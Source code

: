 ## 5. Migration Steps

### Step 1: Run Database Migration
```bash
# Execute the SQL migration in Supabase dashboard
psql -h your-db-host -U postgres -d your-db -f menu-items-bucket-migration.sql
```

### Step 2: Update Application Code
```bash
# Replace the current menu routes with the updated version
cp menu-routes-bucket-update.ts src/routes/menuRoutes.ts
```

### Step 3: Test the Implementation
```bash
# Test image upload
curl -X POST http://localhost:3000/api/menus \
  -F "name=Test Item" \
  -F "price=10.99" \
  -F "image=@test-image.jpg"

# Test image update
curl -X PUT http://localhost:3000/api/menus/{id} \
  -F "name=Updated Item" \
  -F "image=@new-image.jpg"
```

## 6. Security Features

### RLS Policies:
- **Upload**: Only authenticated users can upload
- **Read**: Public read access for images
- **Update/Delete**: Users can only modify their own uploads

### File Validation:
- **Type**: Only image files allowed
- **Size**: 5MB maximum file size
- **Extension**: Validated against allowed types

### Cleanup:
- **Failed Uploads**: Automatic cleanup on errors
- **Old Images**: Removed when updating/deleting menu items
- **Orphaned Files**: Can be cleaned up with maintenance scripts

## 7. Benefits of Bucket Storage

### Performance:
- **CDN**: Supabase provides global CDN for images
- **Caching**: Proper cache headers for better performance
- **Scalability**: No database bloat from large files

-=-=-

● WORK TO BE COMPLETED: Looking at the entries above, count the lines that contain the string "menus", then give the number and nothing else.

● EXPECTED ANSWER: 2